• WHAT IS REQUIRED
Please reproduce every entry, keeping each one exact.

• AVAILABLE DATA
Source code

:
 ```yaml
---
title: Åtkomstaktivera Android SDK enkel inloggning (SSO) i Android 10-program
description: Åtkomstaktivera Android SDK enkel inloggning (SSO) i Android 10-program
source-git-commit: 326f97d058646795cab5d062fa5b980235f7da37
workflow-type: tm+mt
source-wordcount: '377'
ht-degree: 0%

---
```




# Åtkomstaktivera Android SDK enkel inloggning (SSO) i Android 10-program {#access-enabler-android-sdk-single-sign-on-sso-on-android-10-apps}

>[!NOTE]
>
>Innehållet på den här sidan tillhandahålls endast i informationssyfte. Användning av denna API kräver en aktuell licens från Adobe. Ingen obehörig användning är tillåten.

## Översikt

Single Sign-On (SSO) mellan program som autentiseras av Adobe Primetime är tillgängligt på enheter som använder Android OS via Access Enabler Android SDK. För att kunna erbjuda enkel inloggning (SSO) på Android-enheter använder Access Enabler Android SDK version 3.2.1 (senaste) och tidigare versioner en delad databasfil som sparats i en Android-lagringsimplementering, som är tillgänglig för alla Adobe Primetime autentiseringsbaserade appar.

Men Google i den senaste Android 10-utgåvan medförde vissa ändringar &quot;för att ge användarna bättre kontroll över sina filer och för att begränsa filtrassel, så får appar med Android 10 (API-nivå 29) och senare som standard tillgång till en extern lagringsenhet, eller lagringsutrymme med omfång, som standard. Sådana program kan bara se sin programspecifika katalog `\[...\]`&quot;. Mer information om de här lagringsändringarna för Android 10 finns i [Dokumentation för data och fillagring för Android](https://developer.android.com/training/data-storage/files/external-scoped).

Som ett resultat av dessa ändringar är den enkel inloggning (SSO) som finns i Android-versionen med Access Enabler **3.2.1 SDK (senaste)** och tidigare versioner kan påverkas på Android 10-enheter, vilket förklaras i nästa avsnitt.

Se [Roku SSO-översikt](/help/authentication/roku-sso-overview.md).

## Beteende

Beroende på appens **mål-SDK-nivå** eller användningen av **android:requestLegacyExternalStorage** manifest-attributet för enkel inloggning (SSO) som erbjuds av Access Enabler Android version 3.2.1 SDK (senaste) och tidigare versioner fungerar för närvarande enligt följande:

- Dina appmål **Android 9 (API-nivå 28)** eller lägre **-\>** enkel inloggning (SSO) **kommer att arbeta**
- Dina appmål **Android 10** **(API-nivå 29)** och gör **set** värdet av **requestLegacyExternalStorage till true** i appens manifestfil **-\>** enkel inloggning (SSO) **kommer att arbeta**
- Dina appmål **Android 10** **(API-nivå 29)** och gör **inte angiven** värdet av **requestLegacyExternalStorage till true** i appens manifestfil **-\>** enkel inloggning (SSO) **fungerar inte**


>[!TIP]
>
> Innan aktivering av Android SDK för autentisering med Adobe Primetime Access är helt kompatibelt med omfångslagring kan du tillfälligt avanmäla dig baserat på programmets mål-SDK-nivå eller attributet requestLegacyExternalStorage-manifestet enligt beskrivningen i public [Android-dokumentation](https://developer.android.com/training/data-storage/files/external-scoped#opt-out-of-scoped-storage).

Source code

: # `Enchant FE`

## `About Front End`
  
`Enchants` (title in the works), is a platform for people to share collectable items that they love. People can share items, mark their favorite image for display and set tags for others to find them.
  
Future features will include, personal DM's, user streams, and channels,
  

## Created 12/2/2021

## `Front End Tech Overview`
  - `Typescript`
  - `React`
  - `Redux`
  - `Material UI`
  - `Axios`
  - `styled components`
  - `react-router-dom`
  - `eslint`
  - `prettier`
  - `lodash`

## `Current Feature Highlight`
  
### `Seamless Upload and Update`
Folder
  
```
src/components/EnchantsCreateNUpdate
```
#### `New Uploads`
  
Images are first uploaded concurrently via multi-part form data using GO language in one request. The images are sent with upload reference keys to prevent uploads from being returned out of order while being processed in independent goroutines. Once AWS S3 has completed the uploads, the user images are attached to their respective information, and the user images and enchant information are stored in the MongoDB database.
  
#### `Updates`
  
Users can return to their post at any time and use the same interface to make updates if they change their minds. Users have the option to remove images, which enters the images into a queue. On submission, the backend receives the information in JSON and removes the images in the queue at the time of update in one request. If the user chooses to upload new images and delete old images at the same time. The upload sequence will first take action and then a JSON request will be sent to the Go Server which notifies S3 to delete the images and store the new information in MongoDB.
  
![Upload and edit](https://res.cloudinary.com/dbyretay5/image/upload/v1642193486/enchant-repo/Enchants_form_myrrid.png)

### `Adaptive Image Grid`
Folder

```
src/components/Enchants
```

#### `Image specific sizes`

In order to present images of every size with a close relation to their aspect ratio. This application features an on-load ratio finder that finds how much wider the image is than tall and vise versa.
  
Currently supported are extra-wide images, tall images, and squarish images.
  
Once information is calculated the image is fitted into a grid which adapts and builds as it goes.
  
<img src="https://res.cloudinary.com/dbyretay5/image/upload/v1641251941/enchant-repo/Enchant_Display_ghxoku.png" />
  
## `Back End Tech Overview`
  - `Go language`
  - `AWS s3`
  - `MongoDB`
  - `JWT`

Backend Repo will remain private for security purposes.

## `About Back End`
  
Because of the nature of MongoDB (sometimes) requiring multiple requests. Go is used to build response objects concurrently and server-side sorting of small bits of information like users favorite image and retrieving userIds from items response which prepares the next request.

• OUTPUT OF THE EXERCISE
Source code

:
 ```yaml
---
title: Åtkomstaktivera Android SDK enkel inloggning (SSO) i Android 10-program
description: Åtkomstaktivera Android SDK enkel inloggning (SSO) i Android 10-program
source-git-commit: 326f97d058646795cab5d062fa5b980235f7da37
workflow-type: tm+mt
source-wordcount: '377'
ht-degree: 0%

---
```




# Åtkomstaktivera Android SDK enkel inloggning (SSO) i Android 10-program {#access-enabler-android-sdk-single-sign-on-sso-on-android-10-apps}

>[!NOTE]
>
>Innehållet på den här sidan tillhandahålls endast i informationssyfte. Användning av denna API kräver en aktuell licens från Adobe. Ingen obehörig användning är tillåten.

## Översikt

Single Sign-On (SSO) mellan program som autentiseras av Adobe Primetime är tillgängligt på enheter som använder Android OS via Access Enabler Android SDK. För att kunna erbjuda enkel inloggning (SSO) på Android-enheter använder Access Enabler Android SDK version 3.2.1 (senaste) och tidigare versioner en delad databasfil som sparats i en Android-lagringsimplementering, som är tillgänglig för alla Adobe Primetime autentiseringsbaserade appar.

Men Google i den senaste Android 10-utgåvan medförde vissa ändringar &quot;för att ge användarna bättre kontroll över sina filer och för att begränsa filtrassel, så får appar med Android 10 (API-nivå 29) och senare som standard tillgång till en extern lagringsenhet, eller lagringsutrymme med omfång, som standard. Sådana program kan bara se sin programspecifika katalog `\[...\]`&quot;. Mer information om de här lagringsändringarna för Android 10 finns i [Dokumentation för data och fillagring för Android](https://developer.android.com/training/data-storage/files/external-scoped).

Som ett resultat av dessa ändringar är den enkel inloggning (SSO) som finns i Android-versionen med Access Enabler **3.2.1 SDK (senaste)** och tidigare versioner kan påverkas på Android 10-enheter, vilket förklaras i nästa avsnitt.

Se [Roku SSO-översikt](/help/authentication/roku-sso-overview.md).

## Beteende

Beroende på appens **mål-SDK-nivå** eller användningen av **android:requestLegacyExternalStorage** manifest-attributet för enkel inloggning (SSO) som erbjuds av Access Enabler Android version 3.2.1 SDK (senaste) och tidigare versioner fungerar för närvarande enligt följande:

- Dina appmål **Android 9 (API-nivå 28)** eller lägre **-\>** enkel inloggning (SSO) **kommer att arbeta**
- Dina appmål **Android 10** **(API-nivå 29)** och gör **set** värdet av **requestLegacyExternalStorage till true** i appens manifestfil **-\>** enkel inloggning (SSO) **kommer att arbeta**
- Dina appmål **Android 10** **(API-nivå 29)** och gör **inte angiven** värdet av **requestLegacyExternalStorage till true** i appens manifestfil **-\>** enkel inloggning (SSO) **fungerar inte**


>[!TIP]
>
> Innan aktivering av Android SDK för autentisering med Adobe Primetime Access är helt kompatibelt med omfångslagring kan du tillfälligt avanmäla dig baserat på programmets mål-SDK-nivå eller attributet requestLegacyExternalStorage-manifestet enligt beskrivningen i public [Android-dokumentation](https://developer.android.com/training/data-storage/files/external-scoped#opt-out-of-scoped-storage).

Source code

: # `Enchant FE`

## `About Front End`
  
`Enchants` (title in the works), is a platform for people to share collectable items that they love. People can share items, mark their favorite image for display and set tags for others to find them.
  
Future features will include, personal DM's, user streams, and channels,
  

## Created 12/2/2021

## `Front End Tech Overview`
  - `Typescript`
  - `React`
  - `Redux`
  - `Material UI`
  - `Axios`
  - `styled components`
  - `react-router-dom`
  - `eslint`
  - `prettier`
  - `lodash`

## `Current Feature Highlight`
  
### `Seamless Upload and Update`
Folder
  
```
src/components/EnchantsCreateNUpdate
```
#### `New Uploads`
  
Images are first uploaded concurrently via multi-part form data using GO language in one request. The images are sent with upload reference keys to prevent uploads from being returned out of order while being processed in independent goroutines. Once AWS S3 has completed the uploads, the user images are attached to their respective information, and the user images and enchant information are stored in the MongoDB database.
  
#### `Updates`
  
Users can return to their post at any time and use the same interface to make updates if they change their minds. Users have the option to remove images, which enters the images into a queue. On submission, the backend receives the information in JSON and removes the images in the queue at the time of update in one request. If the user chooses to upload new images and delete old images at the same time. The upload sequence will first take action and then a JSON request will be sent to the Go Server which notifies S3 to delete the images and store the new information in MongoDB.
  
![Upload and edit](https://res.cloudinary.com/dbyretay5/image/upload/v1642193486/enchant-repo/Enchants_form_myrrid.png)

### `Adaptive Image Grid`
Folder

```
src/components/Enchants
```

#### `Image specific sizes`

In order to present images of every size with a close relation to their aspect ratio. This application features an on-load ratio finder that finds how much wider the image is than tall and vise versa.
  
Currently supported are extra-wide images, tall images, and squarish images.
  
Once information is calculated the image is fitted into a grid which adapts and builds as it goes.
  
<img src="https://res.cloudinary.com/dbyretay5/image/upload/v1641251941/enchant-repo/Enchant_Display_ghxoku.png" />
  
## `Back End Tech Overview`
  - `Go language`
  - `AWS s3`
  - `MongoDB`
  - `JWT`

Backend Repo will remain private for security purposes.

## `About Back End`
  
Because of the nature of MongoDB (sometimes) requiring multiple requests. Go is used to build response objects concurrently and server-side sorting of small bits of information like users favorite image and retrieving userIds from items response which prepares the next request.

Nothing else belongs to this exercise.